Eine weitere Verstärkung sowohl im richterlichen als auch im nichtrichterlichen Bereich erfolgte durch den 3. Nachtragshaushalt 2015, aufgrund dessen die Verwaltungsgerichtsbarkeit vorübergehend mit 37 Richterstellen, 4 Stellen im gehobenen, 27 Stellen im mittleren Dienst und 8 Stellen im einfachen Dienst verstärkt worden ist. Von den 37 Richterstellen soll ein Großteil durch Abordnungen von Richtern aus anderen Gerichtsbarkeiten besetzt werden; zur Zeit laufen die diesbezüglichen Sondierungen einschließlich der Klärung, welches Gericht in welchem Umfang personell unterstützt werden soll. Im nichtrichterlichen Bereich konnten beim Verwaltungsgericht Arnsberg insgesamt 3 weitere Mitarbeiterinnen eingestellt und in 7 Fällen bestehende Arbeitsverträge aufgestockt werden.

Die Zahl der im Verwaltungsgericht Arnsberg beschäftigten Personen ist damit seit Jahren erstmals wieder angestiegen. Waren es am Jahreswechsel 2014/2015 nur noch 96 MItarbeiter, sind es nunmehr 99. Die Zahl der Richterinnen und Richter ist im Vergleichszeitraum von 41 auf 44 gestiegen. Der Anteil der Richterinnen beträgt mittlerweile 38,6 %.

Auf dem in der Justiz des Landes Nordrhein-Westfalen eingeschlagenen Weg hin zur elektronischen Akte ist das Verwaltungsgericht Arnsberg weitergekommen.

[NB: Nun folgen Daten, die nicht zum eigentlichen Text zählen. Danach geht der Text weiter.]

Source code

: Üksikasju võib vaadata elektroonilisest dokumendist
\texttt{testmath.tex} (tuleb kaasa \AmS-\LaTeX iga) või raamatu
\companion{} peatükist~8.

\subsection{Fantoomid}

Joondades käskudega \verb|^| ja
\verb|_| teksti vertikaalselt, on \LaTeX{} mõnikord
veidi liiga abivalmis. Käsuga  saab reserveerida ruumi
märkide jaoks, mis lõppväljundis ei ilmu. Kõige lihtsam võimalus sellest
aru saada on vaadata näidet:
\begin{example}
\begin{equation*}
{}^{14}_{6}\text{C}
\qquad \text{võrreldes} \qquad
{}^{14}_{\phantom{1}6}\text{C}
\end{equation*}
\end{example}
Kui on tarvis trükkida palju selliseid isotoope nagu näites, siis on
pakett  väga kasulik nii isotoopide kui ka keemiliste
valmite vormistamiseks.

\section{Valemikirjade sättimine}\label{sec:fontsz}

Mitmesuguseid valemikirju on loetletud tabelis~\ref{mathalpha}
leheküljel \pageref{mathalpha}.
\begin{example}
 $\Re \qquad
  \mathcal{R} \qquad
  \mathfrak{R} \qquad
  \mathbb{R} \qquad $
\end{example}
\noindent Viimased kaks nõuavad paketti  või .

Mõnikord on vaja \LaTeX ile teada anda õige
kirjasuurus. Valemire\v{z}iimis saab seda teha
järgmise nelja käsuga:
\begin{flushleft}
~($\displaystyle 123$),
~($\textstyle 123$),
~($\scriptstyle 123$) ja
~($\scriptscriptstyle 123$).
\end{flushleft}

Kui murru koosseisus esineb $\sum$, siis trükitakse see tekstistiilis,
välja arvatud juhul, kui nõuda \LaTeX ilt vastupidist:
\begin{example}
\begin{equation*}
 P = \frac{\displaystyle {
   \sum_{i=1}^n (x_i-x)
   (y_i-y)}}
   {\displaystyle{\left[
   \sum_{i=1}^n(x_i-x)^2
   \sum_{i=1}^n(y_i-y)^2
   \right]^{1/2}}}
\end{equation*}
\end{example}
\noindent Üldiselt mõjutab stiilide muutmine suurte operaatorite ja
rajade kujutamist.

Wurde bislang schon parallel zur Gerichtsakte in Papierform eine digitale Zweitakte vorgehalten, übersendet nunmehr das BAMF in den Asylverfahren auch die dort elektronisch geführte Verwaltungsakte auf elektronischem Weg an das Gericht. Darüber hinaus wird in 2 Kammern des Verwaltungsgerichts eine teilautomatisierte elektronische Vorgangsbearbeitung pilotweise erprobt; eine Ausweitung wird angestrebt.

Im Rahmen des Pressegesprächs wurde eine Reihe der im letzten Jahr abgeschlossenen Verfahren vorgestellt, welche die Vielfalt der an das Gericht herangetragenen Streitigkeiten illustrieren, und ein Ausblick auf die 2016 zur Bearbeitung anstehenden Fälle gegeben. Hierzu wird auf die Homepage des Gerichts (www.vg-arnsberg.nrw.de/Presse/Pressemitteilungen/Pressegespräch am 8. Juni 2016: Zusammenstellung der im Einzelnen vorgestellten Verfahren) verwiesen.